As illustrated in FIGS. 4 and 5, the outdoor unit 10 according to Embodiment 1 is disposed in such a manner that the outdoor-side heat exchanger 13 is disposed in the housing 1 that has a substantially cuboid shape and is vertically placed.

As described above, the outdoor-side heat exchanger 13a and the outdoor-side heat exchanger 13b each having an L-shape are combined to constitute the outdoor-side heat exchanger 13 having a substantially square shape, and an outer side surface of the outdoor-side heat exchanger 13 is disposed along an inner side surface of the housing 1 although illustration of details of the outdoor-side heat exchanger 13 is omitted. The outdoor-side heat exchanger 13 is supported in an upper part of an inside of the housing 1 by a support table (not illustrated) provided in the housing 1.

The housing 1 includes frame parts 3 that each extend upward from the corresponding one of corners of the base 2 provided on the bottom surface.
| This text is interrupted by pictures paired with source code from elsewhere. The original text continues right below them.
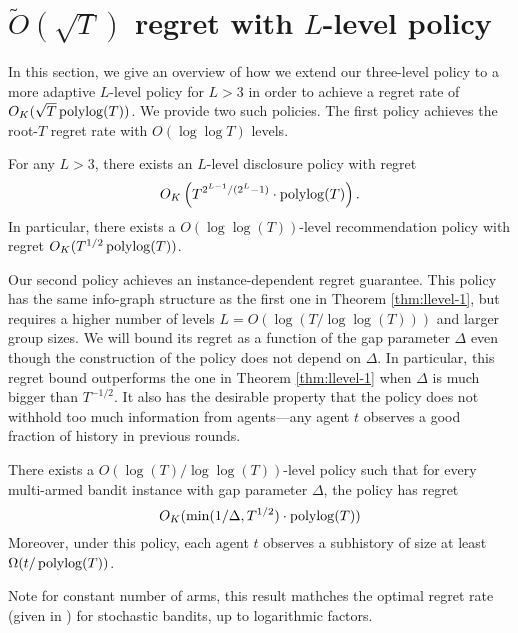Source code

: 
\section{$\tilde O(\sqrt{T})$ regret with $L$-level policy}
\label{sec:llevel}
In this section, we give an overview of how we extend our three-level
policy to a more adaptive $L$-level policy for $L > 3$ in order to
achieve a regret rate of $O_K(\sqrt{T} \polylog(T))$. We provide two
such policies. The first policy achieves the root-$T$ regret rate with
$O(\log \log T)$ levels.

\begin{theorem}
\label{thm:llevel-1}
For any $L > 3$, there exists an $L$-level disclosure policy with
regret $$O_K\left(T^{2^{L-1}/(2^L-1)} \cdot \polylog(T) \right).$$ In
particular, there exists a $O(\log\log(T))$-level recommendation
policy with regret $O_K(T^{1/2} \polylog(T))$.
\end{theorem}

Our second policy achieves an instance-dependent regret
guarantee. This policy has the same info-graph structure as the first
one in Theorem \ref{thm:llevel-1}, but requires a higher number of
levels $L = O(\log(T/\log\log(T)))$ and larger group sizes. We will
bound its regret as a function of the gap parameter $\Delta$ even
though the construction of the policy does not depend on $\Delta$. In
particular, this regret bound outperforms the one in Theorem
\ref{thm:llevel-1} when $\Delta$ is much bigger than $T^{-1/2}$.  It
also has the desirable property that the policy does not withhold too
much information from agents---any agent $t$ observes a good fraction
of history in previous rounds.

\begin{theorem}
\label{thm:llevel-2}
There exists a $O(\log(T)/\log\log(T))$-level policy such that for
every multi-armed bandit instance with gap parameter $\Delta$, the
policy has regret $$O_K(\min(1/\Delta, T^{1/2}) \cdot \polylog(T))$$
Moreover, under this policy, each agent $t$ observes a subhistory of
size at least $\Omega( t/\polylog(T))$.
\end{theorem}

Note for constant number of arms, this result mathches the optimal
regret rate (given in ) for stochastic
bandits, up to logarithmic factors.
The housing 1 has, on an upper part of an outer peripheral surface of the housing 1 surrounded by the frame parts 3, air inlets 1a for suctioning air into the housing 1, and the outdoor-side heat exchanger 13 is disposed along the air inlets 1a. The housing 1 has an air outlet 1b in an upper surface of the housing 1, and the outdoor-side fan 4 is disposed directly below the air outlet 1b in the housing 1. When the outdoor-side fan 4 is driven, air suctioned into the housing 1 from the air inlets 1a exchanges heat with refrigerant by passing through the outdoor-side heat exchanger 13 and then the air is discharged from the air outlet 1b through the outdoor-side fan 4.
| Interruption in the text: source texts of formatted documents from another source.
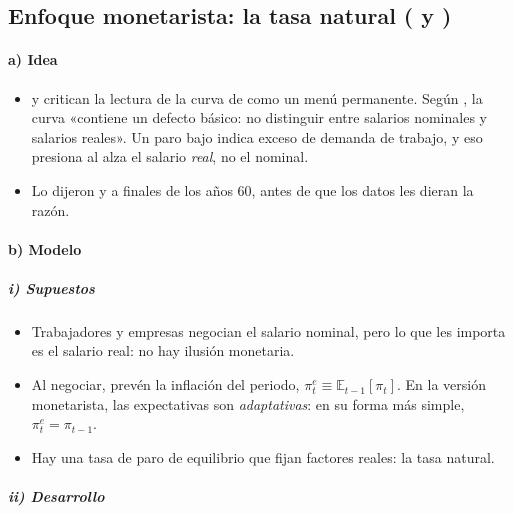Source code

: \documentclass[11pt]{article}
\begin{document}
\subsection{Enfoque monetarista: la tasa natural ( y )}\label{sec:monetarista}

\paragraph{a) Idea}

\begin{itemize}
\item {} y  critican la lectura de la curva de  como un menú permanente. Según \textcite[8]{Friedman1968Role}, la curva «contiene un defecto básico: no distinguir entre salarios nominales y salarios reales». Un paro bajo indica exceso de demanda de trabajo, y eso presiona al alza el salario \emph{real}, no el nominal.
\item Lo dijeron \textcite{Phelps1967Phillips,Phelps1968Money} y \textcite{Friedman1968Role} a finales de los años 60, antes de que los datos les dieran la razón.
\end{itemize}

\paragraph{b) Modelo}

\subparagraph{i) Supuestos}

\begin{itemize}
\item Trabajadores y empresas negocian el salario nominal, pero lo que les importa es el salario real: no hay ilusión monetaria.
\item Al negociar, prevén la inflación del periodo, $\pi^e_t\equiv\mathbb{E}_{t-1}[\pi_t]$. En la versión monetarista, las expectativas son \emph{adaptativas}: en su forma más simple, $\pi^e_t=\pi_{t-1}$.
\item Hay una tasa de paro de equilibrio que fijan factores reales: la tasa natural.
\end{itemize}

\subparagraph{ii) Desarrollo}
\end{document}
The housing 1 is provided with side panels 5 that are each a design plate. The side panels 5 are disposed in a lower part of the outer peripheral surface of the housing 1 surrounded by the frame parts 3 and seal openings at the lower portion of the housing 1. Left and right edges of each of the side panels 5 are each fixed to the corresponding one of the frame parts 3 with use of a fastening part such as a screw, and a lower edge of each of the side panels 5 is fixed to the base 2 with use of a fastening part such as a screw.

The inner lower part of the housing 1 is a machine room. In the machine room, components such as the compressor 11 and the control box 40 are disposed on the base 2 as illustrated in FIG. 5. The control box 40 contains, in the control box 40, a control substrate (not illustrated) that controls, for example, an opening degree of the expansion devices 22 and an inverter substrate (not illustrated) that controls, for example, a rotation frequency of the compressor 11. The control box 40 is exposed when one of the side panels 5 is detached from the housing 1. The exposure allows, for example, maintenance of the control box 40 from an outside of the housing.

A large amount of defrost water is generated in a high-humidity environment as the defrosting operation is performed at a cycle of approximately one time per hour. In a case where the defrost water continues to flow onto the base 2 and is not sufficiently drained, there is a risk of immersion of the control box 40 in the water and a risk of freezing of the defrost water and growth of ice in a case where the operation switches to heating operation before the water is sufficiently drained.

In view of the risks, in Embodiment 1, the control box 40 is made less likely to be immersed in water by specifying a base structure on which the control box 40 is provided and a position where the control box 40 is disposed. This configuration is described below.

FIG. 6 is a plan view illustrating a structure of the base of the outdoor unit of the air-conditioning apparatus according to Embodiment 1 of the present invention. FIG. 7 is a perspective view of the base of the outdoor unit of the air-conditioning apparatus according to Embodiment 1 of the present invention. FIG. 8 is a cross-sectional view taken along A-A of FIG. 6.

The base 2 has a substantially rectangular shape and has the water drainage holes 50 that drain, to an outside, defrost water that has flowed down from the outdoor-side heat exchanger 13 onto the base 2 during the defrosting operation and water drainage grooves 51 that guide the defrost water to the water drainage holes 50.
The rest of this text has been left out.